[infinispan-dev] Read Committed Distributed Cache Concerns
Mircea Markus
mmarkus at redhat.com
Sun Sep 22 11:28:07 EDT 2013
> On 22 Sep 2013, at 13:57, Sanne Grinovero <sanne at infinispan.org> wrote:
>
>> On 22 September 2013 13:22, Mircea Markus <mmarkus at redhat.com> wrote:
>>
>>>> On 21 Sep 2013, at 23:07, Sanne Grinovero <sanne at infinispan.org> wrote:
>>>>
>>>> On 19 September 2013 18:29, Mircea Markus <mmarkus at redhat.com> wrote:
>>>> (Adding Jonathan who knows a thing or two about transactions.)
>>>>
>>>> Given that READ_COMMITTED (RC) is less performant than REPEATABLE_READ (RR)
>>>> I don't see any value in keeping RC around. I don't think users rely on
>>>> exact RC semantics (i.e. if an entry has been committed then an ongoing
>>>> tx requires the most up 2 date value between reads) - that actually
>>>> is not the case with DIST caches as you've mentioned.
>>>
>>> I don't think you can generalize from the specific example William
>>> made;
>>
>> William was reffering to the general case.
>>
>>> there will still be cases in which READ_COMMITTED will be more
>>> efficient than REPEATABLE_READ,
>>
>> Looking at the implementation, (also as described by William) RC is't faster than RR in the general case. Curious why you think it would be though.
>
> William is describing a potential "fix" for the semantics which would
> make it slower than RR, we're arguing that this "fix" is not desired.
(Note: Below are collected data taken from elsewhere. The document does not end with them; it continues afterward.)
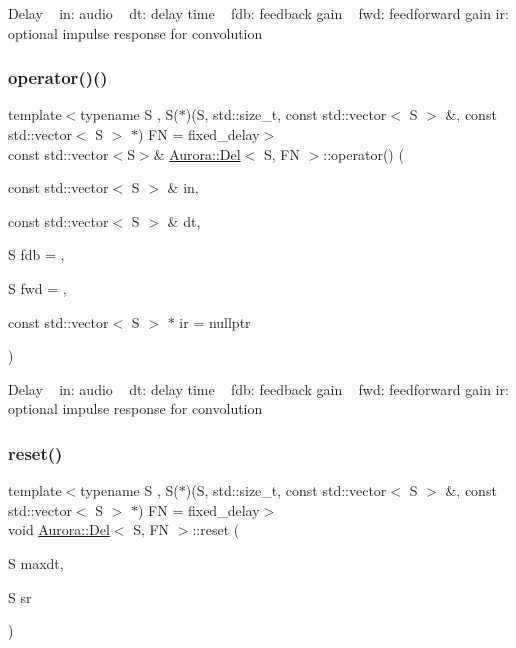 Delay ~\newline
in\+: audio ~\newline
dt\+: delay time ~\newline
fdb\+: feedback gain ~\newline
fwd\+: feedforward gain ir\+: optional impulse response for convolution \mbox{\label{class_aurora_1_1_del_aa15df6bc9f86c73725a0fbc91b42ebc2}} 
\subsubsection{\texorpdfstring{operator()()}{operator()()}\hspace{0.1cm}{\footnotesize\ttfamily [2/2]}}
{\footnotesize\ttfamily template$<$typename S , S($\ast$)(\+S, std\+::size\+\_\+t, const std\+::vector$<$ S $>$ \&, const std\+::vector$<$ S $>$ $\ast$) FN = fixed\+\_\+delay$>$ \\
const std\+::vector$<$S$>$\& \hyperlink{class_aurora_1_1_del}{Aurora\+::\+Del}$<$ S, FN $>$\+::operator() (\begin{DoxyParamCaption}\item[{const std\+::vector$<$ S $>$ \&}]{in,  }\item[{const std\+::vector$<$ S $>$ \&}]{dt,  }\item[{S}]{fdb = {},  }\item[{S}]{fwd = {},  }\item[{const std\+::vector$<$ S $>$ $\ast$}]{ir = {\ttfamily nullptr} }\end{DoxyParamCaption})\hspace{0.3cm}{\ttfamily [inline]}}

Delay ~\newline
in\+: audio ~\newline
dt\+: delay time ~\newline
fdb\+: feedback gain ~\newline
fwd\+: feedforward gain ir\+: optional impulse response for convolution \mbox{\label{class_aurora_1_1_del_adcb695eca560d6ead399a8bbafef9025}} 
\subsubsection{\texorpdfstring{reset()}{reset()}}
{\footnotesize\ttfamily template$<$typename S , S($\ast$)(\+S, std\+::size\+\_\+t, const std\+::vector$<$ S $>$ \&, const std\+::vector$<$ S $>$ $\ast$) FN = fixed\+\_\+delay$>$ \\
void \hyperlink{class_aurora_1_1_del}{Aurora\+::\+Del}$<$ S, FN $>$\+::reset (\begin{DoxyParamCaption}\item[{S}]{maxdt,  }\item[{S}]{sr }\end{DoxyParamCaption})\hspace{0.3cm}{\ttfamily [inline]}}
+ 1 for the fix not being desirable. The main question here though is: is there any point in keeping around RC given that RR provides the same performance?
> Also, I'm not interested in counting method invocations needed to
> achieve this: I'm just thinking about the theoretical memory
> consumption of RR
Theory aside, the way RR is implemented, it shouldn't cosume more meomery than RC in the general case (TBC by running benchmarks).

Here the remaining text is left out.